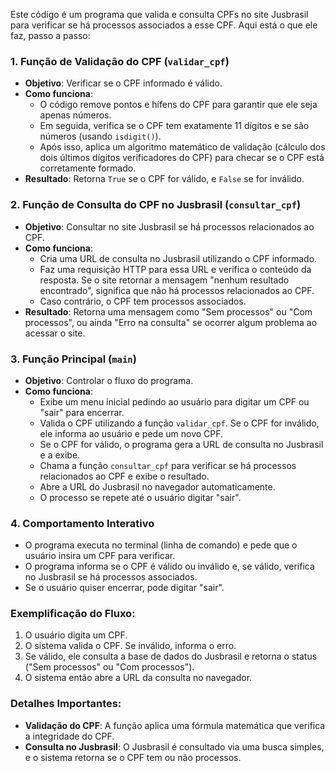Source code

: Este código é um programa que valida e consulta CPFs no site Jusbrasil para verificar se há processos associados a esse CPF. Aqui está o que ele faz, passo a passo:

### 1. **Função de Validação do CPF (`validar_cpf`)**
   - **Objetivo**: Verificar se o CPF informado é válido.
   - **Como funciona**: 
     - O código remove pontos e hífens do CPF para garantir que ele seja apenas números.
     - Em seguida, verifica se o CPF tem exatamente 11 dígitos e se são números (usando `isdigit()`).
     - Após isso, aplica um algoritmo matemático de validação (cálculo dos dois últimos dígitos verificadores do CPF) para checar se o CPF está corretamente formado.
   - **Resultado**: Retorna `True` se o CPF for válido, e `False` se for inválido.

### 2. **Função de Consulta do CPF no Jusbrasil (`consultar_cpf`)**
   - **Objetivo**: Consultar no site Jusbrasil se há processos relacionados ao CPF.
   - **Como funciona**: 
     - Cria uma URL de consulta no Jusbrasil utilizando o CPF informado.
     - Faz uma requisição HTTP para essa URL e verifica o conteúdo da resposta. Se o site retornar a mensagem "nenhum resultado encontrado", significa que não há processos relacionados ao CPF.
     - Caso contrário, o CPF tem processos associados.
   - **Resultado**: Retorna uma mensagem como "Sem processos" ou "Com processos", ou ainda "Erro na consulta" se ocorrer algum problema ao acessar o site.

### 3. **Função Principal (`main`)**
   - **Objetivo**: Controlar o fluxo do programa.
   - **Como funciona**:
     - Exibe um menu inicial pedindo ao usuário para digitar um CPF ou "sair" para encerrar.
     - Valida o CPF utilizando a função `validar_cpf`. Se o CPF for inválido, ele informa ao usuário e pede um novo CPF.
     - Se o CPF for válido, o programa gera a URL de consulta no Jusbrasil e a exibe.
     - Chama a função `consultar_cpf` para verificar se há processos relacionados ao CPF e exibe o resultado.
     - Abre a URL do Jusbrasil no navegador automaticamente.
     - O processo se repete até o usuário digitar "sair".

### 4. **Comportamento Interativo**
   - O programa executa no terminal (linha de comando) e pede que o usuário insira um CPF para verificar.
   - O programa informa se o CPF é válido ou inválido e, se válido, verifica no Jusbrasil se há processos associados.
   - Se o usuário quiser encerrar, pode digitar "sair".

### Exemplificação do Fluxo:
   1. O usuário digita um CPF.
   2. O sistema valida o CPF. Se inválido, informa o erro.
   3. Se válido, ele consulta a base de dados do Jusbrasil e retorna o status ("Sem processos" ou "Com processos").
   4. O sistema então abre a URL da consulta no navegador.

### Detalhes Importantes:
   - **Validação do CPF**: A função aplica uma fórmula matemática que verifica a integridade do CPF.
   - **Consulta no Jusbrasil**: O Jusbrasil é consultado via uma busca simples, e o sistema retorna se o CPF tem ou não processos.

| Required action |
Return the listing above word for word. Keep the images out.

| Problem solution |
Source code

: Este código é um programa que valida e consulta CPFs no site Jusbrasil para verificar se há processos associados a esse CPF. Aqui está o que ele faz, passo a passo:

### 1. **Função de Validação do CPF (`validar_cpf`)**
   - **Objetivo**: Verificar se o CPF informado é válido.
   - **Como funciona**: 
     - O código remove pontos e hífens do CPF para garantir que ele seja apenas números.
     - Em seguida, verifica se o CPF tem exatamente 11 dígitos e se são números (usando `isdigit()`).
     - Após isso, aplica um algoritmo matemático de validação (cálculo dos dois últimos dígitos verificadores do CPF) para checar se o CPF está corretamente formado.
   - **Resultado**: Retorna `True` se o CPF for válido, e `False` se for inválido.

### 2. **Função de Consulta do CPF no Jusbrasil (`consultar_cpf`)**
   - **Objetivo**: Consultar no site Jusbrasil se há processos relacionados ao CPF.
   - **Como funciona**: 
     - Cria uma URL de consulta no Jusbrasil utilizando o CPF informado.
     - Faz uma requisição HTTP para essa URL e verifica o conteúdo da resposta. Se o site retornar a mensagem "nenhum resultado encontrado", significa que não há processos relacionados ao CPF.
     - Caso contrário, o CPF tem processos associados.
   - **Resultado**: Retorna uma mensagem como "Sem processos" ou "Com processos", ou ainda "Erro na consulta" se ocorrer algum problema ao acessar o site.

### 3. **Função Principal (`main`)**
   - **Objetivo**: Controlar o fluxo do programa.
   - **Como funciona**:
     - Exibe um menu inicial pedindo ao usuário para digitar um CPF ou "sair" para encerrar.
     - Valida o CPF utilizando a função `validar_cpf`. Se o CPF for inválido, ele informa ao usuário e pede um novo CPF.
     - Se o CPF for válido, o programa gera a URL de consulta no Jusbrasil e a exibe.
     - Chama a função `consultar_cpf` para verificar se há processos relacionados ao CPF e exibe o resultado.
     - Abre a URL do Jusbrasil no navegador automaticamente.
     - O processo se repete até o usuário digitar "sair".

### 4. **Comportamento Interativo**
   - O programa executa no terminal (linha de comando) e pede que o usuário insira um CPF para verificar.
   - O programa informa se o CPF é válido ou inválido e, se válido, verifica no Jusbrasil se há processos associados.
   - Se o usuário quiser encerrar, pode digitar "sair".

### Exemplificação do Fluxo:
   1. O usuário digita um CPF.
   2. O sistema valida o CPF. Se inválido, informa o erro.
   3. Se válido, ele consulta a base de dados do Jusbrasil e retorna o status ("Sem processos" ou "Com processos").
   4. O sistema então abre a URL da consulta no navegador.

### Detalhes Importantes:
   - **Validação do CPF**: A função aplica uma fórmula matemática que verifica a integridade do CPF.
   - **Consulta no Jusbrasil**: O Jusbrasil é consultado via uma busca simples, e o sistema retorna se o CPF tem ou não processos.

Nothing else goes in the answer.